GLF is the most important LGBT Organization to have ever existed. We made more change in one year for this community than any other organization since and we also were certainly the most dysfunctional, and we are all proud of that! That first year, from Stonewall to the first Gay Pride in 1970, was pure magic and it made our community what it is today. It changed our lives in so many ways that no organization had.

Gay Liberation Front lead the first mass rally for LGBTQ rights in the streets of New York in July 1969, a month after the Stonewall Inn riots. (Photo courtesy Mark Segal)

We would no longer be invisible. We were out, loud and proud of who we were and we would no longer accept society’s labels. We would tell them who we were. We were not “homosexuals.” We were gay men, gay women, lesbians, dykes, drag queens. Not only would we be open about who we were, we’d also be in your face to fight for our rights, not merely plead for them. This was all revolutionary, since 99.9% of our community was in the closet and in 1969, before GLF, there were only four types of places to go: Illegal gay bars, cruising areas, private parties and secret meetings of organizations, which were hidden so the police would not raid them.

GLF advertised our meetings. We advertised that we were going to have a dance, women dancing with women, men dancing with men and not in an illegal bar, but in public. We dared the police to raid us and they were afraid to. That was rebellious! We also publicly took back our Christopher Street by leafleting every night and facing off against the police. We did legal alerts, medical alerts, notices to gather for our next demonstration, handouts for Gay Youth meetings, a hotline, the nation’s first trans organization and the nation’s first LGBT Community Center. And if all that were not enough, we were the organizers and marshals for that very first Gay Pride in 1970, which was called Christopher Street Liberation Day March originally dreamed up by Craig Rodwell and Ellen Broidy.

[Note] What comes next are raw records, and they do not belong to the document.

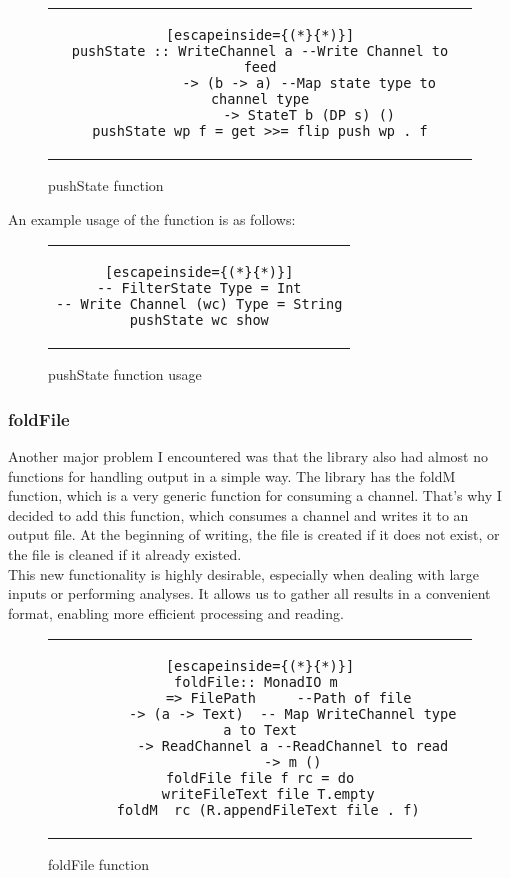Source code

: \begin{figure}[H]
    \begin{tabular}{c}
        \begin{lstlisting}[escapeinside={(*}{*)}]
pushState :: WriteChannel a --Write Channel to feed
            -> (b -> a) --Map state type to channel type
            -> StateT b (DP s) ()
pushState wp f = get >>= flip push wp . f
        \end{lstlisting}
    \end{tabular}
    \caption{pushState function}
    \label{fig:HC23}
\end{figure}
An example usage of the function is as follows:

\begin{figure}[H]
    \begin{tabular}{c}
        \begin{lstlisting}[escapeinside={(*}{*)}]
-- FilterState Type = Int
-- Write Channel (wc) Type = String
pushState wc show
        \end{lstlisting}
    \end{tabular}
    \caption{pushState function usage}
    \label{fig:HC23b}
\end{figure}

\subsubsection*{foldFile}
Another major problem I encountered was that the library also had almost no functions for handling output in a simple way.
The library has the foldM function, which is a very generic function for consuming a channel.
That's why I decided to add this function, which consumes a channel and writes it to an output file.
At the beginning of writing, the file is created if it does not exist, or the file is cleaned if it already existed. \\

This new functionality is highly desirable, especially when dealing with large inputs or performing analyses.
It allows us to gather all results in a convenient format, enabling more efficient processing and reading.

\begin{figure}[H]
    \begin{tabular}{c}
        \begin{lstlisting}[escapeinside={(*}{*)}]
foldFile:: MonadIO m 
        => FilePath     --Path of file 
        -> (a -> Text)  -- Map WriteChannel type a to Text
        -> ReadChannel a --ReadChannel to read
        -> m ()
foldFile file f rc = do
  writeFileText file T.empty
  foldM_ rc (R.appendFileText file . f)
        \end{lstlisting}
    \end{tabular}
    \caption{foldFile function}
    \label{fig:HC24}
\end{figure}

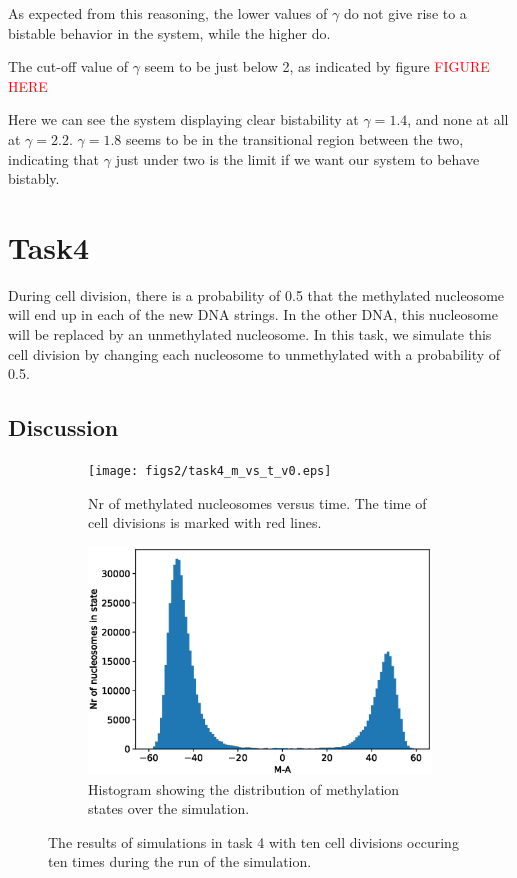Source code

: \documentclass{article}
\begin{document}
As expected from this reasoning, the lower values of $\gamma$ do not give rise to a bistable behavior in the system, while the higher do. 

The cut-off value of $\gamma$ seem to be just below 2, as indicated by figure \textcolor{red}{FIGURE HERE}

Here we can see the system displaying clear bistability at $\gamma = 1.4$, and none at all at $\gamma= 2.2$. $\gamma= 1.8$ seems to be in the transitional region between the two, indicating that $\gamma$ just under two is the limit if we want our system to behave bistably. 








\section{Task4}
During cell division, there is a probability of 0.5 that the methylated nucleosome will end up in each of the new DNA strings. In the other DNA, this nucleosome will be replaced by an unmethylated nucleosome. 
In this task, we simulate this cell division by changing each nucleosome to unmethylated with a probability of 0.5.
\subsection{Discussion}

\begin{figure}[H]
	\centering
	\begin{subfigure}[b]{.49\textwidth}
		\centering
		\texttt{[image: figs2/task4\_m\_vs\_t\_v0.eps]}
		\caption{Nr of methylated nucleosomes versus time. The time of cell divisions is marked with red lines. }
		\label{fig:task4_m_vs_t}
	\end{subfigure}
	\begin{subfigure}[b]{.49\textwidth}
		\centering
		\includegraphics[width= \linewidth]{figs2/task4_hist_v0.eps}
		\caption{Histogram showing the distribution of methylation states over the simulation.}
		\label{fig:task4_hist}
	\end{subfigure}
		\caption{The results of simulations in task 4 with ten cell divisions occuring ten times during the run of the simulation. }
		\label{fig:task4}
\end{figure}
\end{document}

Stonewall was not one night, it was a year, and GLF was its spirit. That spirit of rebellion transformed our world. Before Stonewall, less than 100 out people represented us, all white men and white women, no diversity allowed.

One year later at Gay Pride, people of color, trans people and youth gathered under a grassroots movement that welcomed all segments of our community, we were not 100 picketing once a year. We were now thousands.

I wasn’t just at Stonewall, more importantly, I was with GLF. Stonewall and GLF are synonymous. One night led to one magical year. A year that changed the world.

Mark Segal is publisher of The Philadelphia Gay News and last year his personal papers and artifacts, including some from this article, were inducted into The Smithsonian Institute’s American History Museum in Washington, D.C. His Memoir “And Then I Danced, Traveling The Road To LGBT Equality” was named book of the year by the National Lesbian Gay Journalist Association.